Task input:
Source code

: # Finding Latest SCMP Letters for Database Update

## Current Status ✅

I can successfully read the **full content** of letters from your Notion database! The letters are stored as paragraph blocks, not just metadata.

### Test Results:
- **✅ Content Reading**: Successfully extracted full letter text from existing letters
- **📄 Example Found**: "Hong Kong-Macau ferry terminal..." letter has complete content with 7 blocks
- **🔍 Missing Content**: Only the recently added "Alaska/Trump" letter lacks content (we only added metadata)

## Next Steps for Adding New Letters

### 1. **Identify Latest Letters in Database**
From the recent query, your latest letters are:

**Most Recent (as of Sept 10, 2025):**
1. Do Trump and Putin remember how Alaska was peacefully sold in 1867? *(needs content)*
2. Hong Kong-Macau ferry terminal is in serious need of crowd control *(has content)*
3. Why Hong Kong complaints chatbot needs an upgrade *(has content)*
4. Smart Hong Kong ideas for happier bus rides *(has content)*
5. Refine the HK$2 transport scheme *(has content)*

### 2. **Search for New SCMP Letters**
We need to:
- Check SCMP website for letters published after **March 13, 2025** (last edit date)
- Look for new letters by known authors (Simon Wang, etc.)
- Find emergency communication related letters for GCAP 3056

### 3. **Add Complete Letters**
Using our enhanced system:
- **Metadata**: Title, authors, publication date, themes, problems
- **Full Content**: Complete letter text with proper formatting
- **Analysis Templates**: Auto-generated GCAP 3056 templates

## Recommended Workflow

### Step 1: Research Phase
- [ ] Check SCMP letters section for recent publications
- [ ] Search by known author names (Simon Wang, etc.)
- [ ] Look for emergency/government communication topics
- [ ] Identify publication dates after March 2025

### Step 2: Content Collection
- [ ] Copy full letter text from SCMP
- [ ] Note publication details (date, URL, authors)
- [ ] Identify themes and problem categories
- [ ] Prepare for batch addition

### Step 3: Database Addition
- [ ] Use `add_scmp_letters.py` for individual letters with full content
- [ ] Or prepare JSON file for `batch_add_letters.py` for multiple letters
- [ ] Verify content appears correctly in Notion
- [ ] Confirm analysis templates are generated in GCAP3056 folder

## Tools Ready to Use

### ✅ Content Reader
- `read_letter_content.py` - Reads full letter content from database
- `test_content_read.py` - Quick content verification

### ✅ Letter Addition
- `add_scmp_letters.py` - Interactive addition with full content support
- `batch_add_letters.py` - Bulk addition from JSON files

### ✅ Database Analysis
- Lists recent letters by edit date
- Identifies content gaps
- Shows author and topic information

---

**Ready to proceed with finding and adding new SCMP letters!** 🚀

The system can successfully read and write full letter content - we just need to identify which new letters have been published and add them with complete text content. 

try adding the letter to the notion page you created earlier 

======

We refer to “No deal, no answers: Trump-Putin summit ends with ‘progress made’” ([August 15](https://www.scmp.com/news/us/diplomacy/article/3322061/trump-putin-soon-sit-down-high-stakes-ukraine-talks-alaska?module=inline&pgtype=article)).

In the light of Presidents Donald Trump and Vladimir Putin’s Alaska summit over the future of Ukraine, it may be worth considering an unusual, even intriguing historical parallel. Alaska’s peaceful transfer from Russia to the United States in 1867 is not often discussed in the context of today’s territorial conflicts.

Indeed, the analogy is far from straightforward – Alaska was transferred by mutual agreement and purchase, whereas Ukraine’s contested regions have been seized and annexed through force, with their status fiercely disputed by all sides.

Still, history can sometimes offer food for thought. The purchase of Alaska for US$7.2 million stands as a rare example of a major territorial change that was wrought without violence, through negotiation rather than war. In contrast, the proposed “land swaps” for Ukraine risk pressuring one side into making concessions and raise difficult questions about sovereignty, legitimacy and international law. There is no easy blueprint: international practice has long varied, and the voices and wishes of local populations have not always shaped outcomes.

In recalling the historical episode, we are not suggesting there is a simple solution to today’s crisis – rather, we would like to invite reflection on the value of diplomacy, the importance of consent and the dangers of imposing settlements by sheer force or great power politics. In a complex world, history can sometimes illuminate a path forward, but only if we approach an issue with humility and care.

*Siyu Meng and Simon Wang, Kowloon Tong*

What you need to do: Copy out the data above word for word, starting at its first line and ending with the line that contains "- [ ] Verify".

Solution for this task:
Source code

: # Finding Latest SCMP Letters for Database Update

## Current Status ✅

I can successfully read the **full content** of letters from your Notion database! The letters are stored as paragraph blocks, not just metadata.

### Test Results:
- **✅ Content Reading**: Successfully extracted full letter text from existing letters
- **📄 Example Found**: "Hong Kong-Macau ferry terminal..." letter has complete content with 7 blocks
- **🔍 Missing Content**: Only the recently added "Alaska/Trump" letter lacks content (we only added metadata)

## Next Steps for Adding New Letters

### 1. **Identify Latest Letters in Database**
From the recent query, your latest letters are:

**Most Recent (as of Sept 10, 2025):**
1. Do Trump and Putin remember how Alaska was peacefully sold in 1867? *(needs content)*
2. Hong Kong-Macau ferry terminal is in serious need of crowd control *(has content)*
3. Why Hong Kong complaints chatbot needs an upgrade *(has content)*
4. Smart Hong Kong ideas for happier bus rides *(has content)*
5. Refine the HK$2 transport scheme *(has content)*

### 2. **Search for New SCMP Letters**
We need to:
- Check SCMP website for letters published after **March 13, 2025** (last edit date)
- Look for new letters by known authors (Simon Wang, etc.)
- Find emergency communication related letters for GCAP 3056

### 3. **Add Complete Letters**
Using our enhanced system:
- **Metadata**: Title, authors, publication date, themes, problems
- **Full Content**: Complete letter text with proper formatting
- **Analysis Templates**: Auto-generated GCAP 3056 templates

## Recommended Workflow

### Step 1: Research Phase
- [ ] Check SCMP letters section for recent publications
- [ ] Search by known author names (Simon Wang, etc.)
- [ ] Look for emergency/government communication topics
- [ ] Identify publication dates after March 2025

### Step 2: Content Collection
- [ ] Copy full letter text from SCMP
- [ ] Note publication details (date, URL, authors)
- [ ] Identify themes and problem categories
- [ ] Prepare for batch addition

### Step 3: Database Addition
- [ ] Use `add_scmp_letters.py` for individual letters with full content
- [ ] Or prepare JSON file for `batch_add_letters.py` for multiple letters
- [ ] Verify content appears correctly in Notion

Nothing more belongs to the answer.